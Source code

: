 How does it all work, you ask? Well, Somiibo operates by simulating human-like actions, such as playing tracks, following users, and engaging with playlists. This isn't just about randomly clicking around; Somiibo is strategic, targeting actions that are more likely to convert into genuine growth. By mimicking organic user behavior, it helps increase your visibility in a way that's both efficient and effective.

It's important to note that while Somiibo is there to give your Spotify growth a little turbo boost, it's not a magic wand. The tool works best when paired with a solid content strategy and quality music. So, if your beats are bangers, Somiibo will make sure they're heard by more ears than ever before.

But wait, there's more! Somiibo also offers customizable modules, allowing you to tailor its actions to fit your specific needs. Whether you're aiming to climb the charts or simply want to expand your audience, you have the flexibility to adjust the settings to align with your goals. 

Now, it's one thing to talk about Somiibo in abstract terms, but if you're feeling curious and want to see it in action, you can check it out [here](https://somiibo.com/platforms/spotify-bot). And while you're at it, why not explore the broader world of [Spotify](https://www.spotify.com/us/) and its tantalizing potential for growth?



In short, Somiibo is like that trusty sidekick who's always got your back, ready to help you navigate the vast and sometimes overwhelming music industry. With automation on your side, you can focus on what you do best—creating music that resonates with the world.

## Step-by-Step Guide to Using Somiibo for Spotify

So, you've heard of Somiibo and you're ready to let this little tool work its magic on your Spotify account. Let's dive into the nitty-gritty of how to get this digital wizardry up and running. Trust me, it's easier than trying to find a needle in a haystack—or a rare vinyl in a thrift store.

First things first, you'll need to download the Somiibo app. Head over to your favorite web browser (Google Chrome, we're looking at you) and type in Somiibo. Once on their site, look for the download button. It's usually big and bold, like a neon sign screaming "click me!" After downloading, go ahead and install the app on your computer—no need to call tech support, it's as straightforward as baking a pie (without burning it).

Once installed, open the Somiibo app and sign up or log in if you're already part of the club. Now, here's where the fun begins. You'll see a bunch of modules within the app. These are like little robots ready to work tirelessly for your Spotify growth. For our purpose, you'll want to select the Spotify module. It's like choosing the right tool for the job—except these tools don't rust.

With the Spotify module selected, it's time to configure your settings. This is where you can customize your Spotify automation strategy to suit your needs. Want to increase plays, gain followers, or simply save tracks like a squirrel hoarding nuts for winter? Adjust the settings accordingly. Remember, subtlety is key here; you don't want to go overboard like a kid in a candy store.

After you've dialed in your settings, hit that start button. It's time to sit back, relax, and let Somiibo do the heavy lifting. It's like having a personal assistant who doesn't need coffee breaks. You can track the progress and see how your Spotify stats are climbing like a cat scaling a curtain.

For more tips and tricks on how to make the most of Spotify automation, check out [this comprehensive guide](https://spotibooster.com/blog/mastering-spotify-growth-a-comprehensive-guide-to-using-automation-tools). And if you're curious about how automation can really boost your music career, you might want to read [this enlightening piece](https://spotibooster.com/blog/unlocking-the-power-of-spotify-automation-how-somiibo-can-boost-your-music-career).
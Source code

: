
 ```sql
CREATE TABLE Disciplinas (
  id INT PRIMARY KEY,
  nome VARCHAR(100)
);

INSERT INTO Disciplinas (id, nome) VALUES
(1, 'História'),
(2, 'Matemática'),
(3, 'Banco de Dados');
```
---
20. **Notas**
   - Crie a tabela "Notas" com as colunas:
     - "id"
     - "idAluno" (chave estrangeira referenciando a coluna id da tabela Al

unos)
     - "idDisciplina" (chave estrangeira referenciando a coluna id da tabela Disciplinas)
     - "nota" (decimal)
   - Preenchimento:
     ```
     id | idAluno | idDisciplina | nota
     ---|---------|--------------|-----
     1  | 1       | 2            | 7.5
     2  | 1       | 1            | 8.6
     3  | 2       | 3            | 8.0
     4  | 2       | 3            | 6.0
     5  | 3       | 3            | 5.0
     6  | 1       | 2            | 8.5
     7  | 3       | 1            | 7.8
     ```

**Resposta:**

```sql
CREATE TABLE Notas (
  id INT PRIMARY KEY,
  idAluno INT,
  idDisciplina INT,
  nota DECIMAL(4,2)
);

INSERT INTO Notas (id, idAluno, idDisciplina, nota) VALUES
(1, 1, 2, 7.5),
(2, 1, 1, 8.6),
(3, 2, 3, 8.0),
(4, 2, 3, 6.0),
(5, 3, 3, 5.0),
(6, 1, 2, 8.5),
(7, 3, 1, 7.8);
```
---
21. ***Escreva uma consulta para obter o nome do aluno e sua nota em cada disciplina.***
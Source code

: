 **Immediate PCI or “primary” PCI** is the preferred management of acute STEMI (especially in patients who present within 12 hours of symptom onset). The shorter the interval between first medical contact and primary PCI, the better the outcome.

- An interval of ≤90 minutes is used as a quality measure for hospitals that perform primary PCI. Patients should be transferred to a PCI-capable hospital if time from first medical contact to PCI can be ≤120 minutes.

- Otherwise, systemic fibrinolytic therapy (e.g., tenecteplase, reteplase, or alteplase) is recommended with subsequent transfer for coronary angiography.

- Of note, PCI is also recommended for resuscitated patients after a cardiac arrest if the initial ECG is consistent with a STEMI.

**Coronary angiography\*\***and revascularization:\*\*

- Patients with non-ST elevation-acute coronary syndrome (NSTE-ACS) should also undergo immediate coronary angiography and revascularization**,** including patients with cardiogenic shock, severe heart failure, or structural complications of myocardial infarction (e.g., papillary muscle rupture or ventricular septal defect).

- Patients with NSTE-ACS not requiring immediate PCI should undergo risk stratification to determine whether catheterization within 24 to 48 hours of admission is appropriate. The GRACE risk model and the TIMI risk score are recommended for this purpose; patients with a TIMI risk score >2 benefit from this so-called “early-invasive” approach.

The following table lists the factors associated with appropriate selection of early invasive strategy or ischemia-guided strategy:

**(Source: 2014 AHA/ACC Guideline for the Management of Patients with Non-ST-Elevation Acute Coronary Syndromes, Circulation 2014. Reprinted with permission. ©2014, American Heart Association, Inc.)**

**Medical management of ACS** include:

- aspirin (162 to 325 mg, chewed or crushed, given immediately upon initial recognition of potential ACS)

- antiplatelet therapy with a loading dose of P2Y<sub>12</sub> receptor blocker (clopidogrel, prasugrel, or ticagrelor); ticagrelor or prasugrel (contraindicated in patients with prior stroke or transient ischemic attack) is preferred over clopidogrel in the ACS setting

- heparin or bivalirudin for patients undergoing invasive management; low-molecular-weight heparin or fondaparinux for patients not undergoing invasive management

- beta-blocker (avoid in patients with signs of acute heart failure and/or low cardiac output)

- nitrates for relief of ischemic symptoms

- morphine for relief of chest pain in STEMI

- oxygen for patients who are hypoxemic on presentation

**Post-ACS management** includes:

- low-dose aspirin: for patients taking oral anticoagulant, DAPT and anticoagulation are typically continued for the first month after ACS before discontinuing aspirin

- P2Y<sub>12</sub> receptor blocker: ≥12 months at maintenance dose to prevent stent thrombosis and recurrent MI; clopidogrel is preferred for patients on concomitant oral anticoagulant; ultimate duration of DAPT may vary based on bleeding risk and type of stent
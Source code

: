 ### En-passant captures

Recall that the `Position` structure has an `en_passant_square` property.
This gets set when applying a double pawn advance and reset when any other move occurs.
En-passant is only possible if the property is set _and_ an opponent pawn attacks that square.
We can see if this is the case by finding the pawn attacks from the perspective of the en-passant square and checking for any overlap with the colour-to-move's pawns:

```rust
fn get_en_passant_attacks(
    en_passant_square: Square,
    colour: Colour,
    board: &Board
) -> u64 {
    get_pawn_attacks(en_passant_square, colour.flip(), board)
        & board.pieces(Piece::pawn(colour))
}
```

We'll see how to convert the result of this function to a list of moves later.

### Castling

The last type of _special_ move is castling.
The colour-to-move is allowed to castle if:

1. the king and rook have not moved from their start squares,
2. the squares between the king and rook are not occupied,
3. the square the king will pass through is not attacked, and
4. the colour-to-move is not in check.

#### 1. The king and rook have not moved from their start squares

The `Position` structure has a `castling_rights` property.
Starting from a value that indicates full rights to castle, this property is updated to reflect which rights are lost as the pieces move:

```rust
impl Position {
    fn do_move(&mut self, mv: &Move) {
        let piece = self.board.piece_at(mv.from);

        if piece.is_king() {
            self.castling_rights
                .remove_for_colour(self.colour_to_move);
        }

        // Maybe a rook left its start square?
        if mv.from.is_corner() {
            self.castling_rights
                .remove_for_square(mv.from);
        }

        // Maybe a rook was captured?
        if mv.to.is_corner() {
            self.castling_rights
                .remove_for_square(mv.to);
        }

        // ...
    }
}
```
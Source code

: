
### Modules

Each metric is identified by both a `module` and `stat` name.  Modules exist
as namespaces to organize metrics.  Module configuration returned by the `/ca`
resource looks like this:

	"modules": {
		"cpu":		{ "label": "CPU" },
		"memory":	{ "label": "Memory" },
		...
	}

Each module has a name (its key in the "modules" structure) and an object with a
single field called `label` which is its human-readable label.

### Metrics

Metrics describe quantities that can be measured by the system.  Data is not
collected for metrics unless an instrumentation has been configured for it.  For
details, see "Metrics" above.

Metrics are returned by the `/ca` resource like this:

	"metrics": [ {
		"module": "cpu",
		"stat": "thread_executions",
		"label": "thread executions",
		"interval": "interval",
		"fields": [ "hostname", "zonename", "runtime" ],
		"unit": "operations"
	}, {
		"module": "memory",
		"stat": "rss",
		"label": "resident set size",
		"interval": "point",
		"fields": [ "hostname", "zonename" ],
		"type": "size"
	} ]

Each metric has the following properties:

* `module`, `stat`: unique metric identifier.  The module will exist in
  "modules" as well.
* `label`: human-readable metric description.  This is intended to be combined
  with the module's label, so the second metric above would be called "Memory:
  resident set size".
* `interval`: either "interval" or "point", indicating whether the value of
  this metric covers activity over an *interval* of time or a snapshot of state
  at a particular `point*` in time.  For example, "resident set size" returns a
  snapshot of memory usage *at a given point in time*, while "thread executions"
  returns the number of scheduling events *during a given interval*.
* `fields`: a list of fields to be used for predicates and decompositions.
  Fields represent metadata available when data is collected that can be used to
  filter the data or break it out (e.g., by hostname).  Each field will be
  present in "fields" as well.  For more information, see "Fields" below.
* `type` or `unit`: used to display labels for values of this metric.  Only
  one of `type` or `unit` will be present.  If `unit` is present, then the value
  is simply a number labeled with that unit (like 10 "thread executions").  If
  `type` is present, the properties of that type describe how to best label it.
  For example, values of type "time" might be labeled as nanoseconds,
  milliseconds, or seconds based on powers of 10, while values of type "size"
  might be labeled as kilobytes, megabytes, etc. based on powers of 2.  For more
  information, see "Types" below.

= = =

Action item ▸ Take the listing from its first line to the line containing "efficient and effective.". Reproduce those lines exactly and nothing else.

Finished task ▸
Source code

: How does it all work, you ask? Well, Somiibo operates by simulating human-like actions, such as playing tracks, following users, and engaging with playlists. This isn't just about randomly clicking around; Somiibo is strategic, targeting actions that are more likely to convert into genuine growth. By mimicking organic user behavior, it helps increase your visibility in a way that's both efficient and effective.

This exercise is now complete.